**WHAT IS EXPECTED**
Among the entries that follow, the required portion opens with the line containing "By eliminating intermediaries, such" and closes with the line containing "### Supply Chain Finance". Give that portion again exactly, and nothing else.

[Records drawn from a dataset]
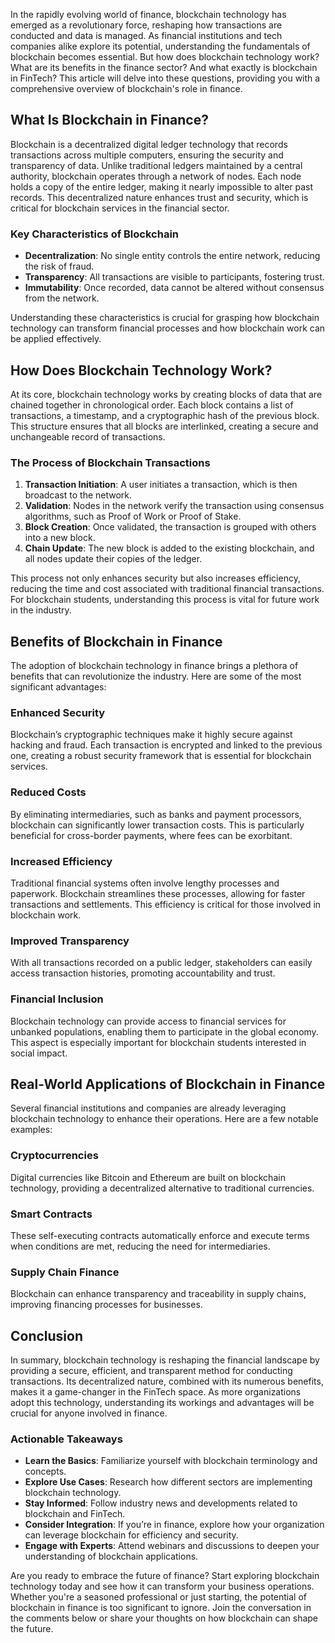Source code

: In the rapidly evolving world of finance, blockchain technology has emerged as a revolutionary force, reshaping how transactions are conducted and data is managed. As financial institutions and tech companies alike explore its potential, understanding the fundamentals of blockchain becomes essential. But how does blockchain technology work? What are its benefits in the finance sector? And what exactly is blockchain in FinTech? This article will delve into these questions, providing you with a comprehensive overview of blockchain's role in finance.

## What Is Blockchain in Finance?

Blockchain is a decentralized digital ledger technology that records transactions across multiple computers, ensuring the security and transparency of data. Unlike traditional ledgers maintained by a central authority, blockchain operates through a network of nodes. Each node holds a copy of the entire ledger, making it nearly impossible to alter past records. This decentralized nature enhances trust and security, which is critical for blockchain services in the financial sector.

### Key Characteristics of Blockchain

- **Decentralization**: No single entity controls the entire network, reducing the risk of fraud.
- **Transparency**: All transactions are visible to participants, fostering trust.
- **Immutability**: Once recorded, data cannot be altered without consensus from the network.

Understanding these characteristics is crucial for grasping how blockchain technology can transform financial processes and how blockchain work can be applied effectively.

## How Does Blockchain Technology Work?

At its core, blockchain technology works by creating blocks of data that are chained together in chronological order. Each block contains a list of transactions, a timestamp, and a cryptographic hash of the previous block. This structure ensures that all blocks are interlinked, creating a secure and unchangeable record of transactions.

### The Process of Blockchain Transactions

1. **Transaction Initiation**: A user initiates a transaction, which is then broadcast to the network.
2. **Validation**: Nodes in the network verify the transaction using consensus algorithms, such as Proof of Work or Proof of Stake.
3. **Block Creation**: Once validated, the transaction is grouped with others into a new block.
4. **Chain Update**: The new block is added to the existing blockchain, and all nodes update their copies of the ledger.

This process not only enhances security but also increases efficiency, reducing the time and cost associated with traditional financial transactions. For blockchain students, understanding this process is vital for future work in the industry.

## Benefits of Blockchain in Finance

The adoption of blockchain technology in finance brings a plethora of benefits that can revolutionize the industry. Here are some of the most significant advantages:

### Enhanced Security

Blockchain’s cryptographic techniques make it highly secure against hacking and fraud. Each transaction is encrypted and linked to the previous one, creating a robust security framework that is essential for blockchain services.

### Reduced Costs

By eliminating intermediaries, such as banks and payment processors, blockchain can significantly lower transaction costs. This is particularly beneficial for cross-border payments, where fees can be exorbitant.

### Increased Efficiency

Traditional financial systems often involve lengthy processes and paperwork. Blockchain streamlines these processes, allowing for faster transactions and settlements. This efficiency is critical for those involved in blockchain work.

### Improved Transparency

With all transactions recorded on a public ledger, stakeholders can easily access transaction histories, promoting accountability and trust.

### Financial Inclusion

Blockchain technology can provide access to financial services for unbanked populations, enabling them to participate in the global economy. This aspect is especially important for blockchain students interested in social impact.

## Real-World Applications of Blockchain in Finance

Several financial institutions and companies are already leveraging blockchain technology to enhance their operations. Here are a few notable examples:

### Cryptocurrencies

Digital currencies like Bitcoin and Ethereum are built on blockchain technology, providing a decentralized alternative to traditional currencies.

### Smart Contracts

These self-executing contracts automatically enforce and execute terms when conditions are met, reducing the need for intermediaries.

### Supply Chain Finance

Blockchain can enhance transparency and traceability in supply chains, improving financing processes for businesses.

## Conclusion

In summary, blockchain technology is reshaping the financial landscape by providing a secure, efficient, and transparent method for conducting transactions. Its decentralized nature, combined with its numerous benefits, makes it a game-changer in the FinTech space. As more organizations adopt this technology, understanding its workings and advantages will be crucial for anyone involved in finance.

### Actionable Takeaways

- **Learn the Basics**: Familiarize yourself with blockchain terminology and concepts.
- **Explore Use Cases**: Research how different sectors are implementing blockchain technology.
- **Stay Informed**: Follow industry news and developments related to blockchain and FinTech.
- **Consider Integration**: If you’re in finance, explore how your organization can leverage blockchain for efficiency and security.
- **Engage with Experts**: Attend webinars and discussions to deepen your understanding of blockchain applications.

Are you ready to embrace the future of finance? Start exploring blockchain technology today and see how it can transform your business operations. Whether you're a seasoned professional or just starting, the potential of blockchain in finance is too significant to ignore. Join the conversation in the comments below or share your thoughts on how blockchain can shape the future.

**OUTPUT**
By eliminating intermediaries, such as banks and payment processors, blockchain can significantly lower transaction costs. This is particularly beneficial for cross-border payments, where fees can be exorbitant.

### Increased Efficiency

Traditional financial systems often involve lengthy processes and paperwork. Blockchain streamlines these processes, allowing for faster transactions and settlements. This efficiency is critical for those involved in blockchain work.

### Improved Transparency

With all transactions recorded on a public ledger, stakeholders can easily access transaction histories, promoting accountability and trust.

### Financial Inclusion

Blockchain technology can provide access to financial services for unbanked populations, enabling them to participate in the global economy. This aspect is especially important for blockchain students interested in social impact.

## Real-World Applications of Blockchain in Finance

Several financial institutions and companies are already leveraging blockchain technology to enhance their operations. Here are a few notable examples:

### Cryptocurrencies

Digital currencies like Bitcoin and Ethereum are built on blockchain technology, providing a decentralized alternative to traditional currencies.

### Smart Contracts

These self-executing contracts automatically enforce and execute terms when conditions are met, reducing the need for intermediaries.

### Supply Chain Finance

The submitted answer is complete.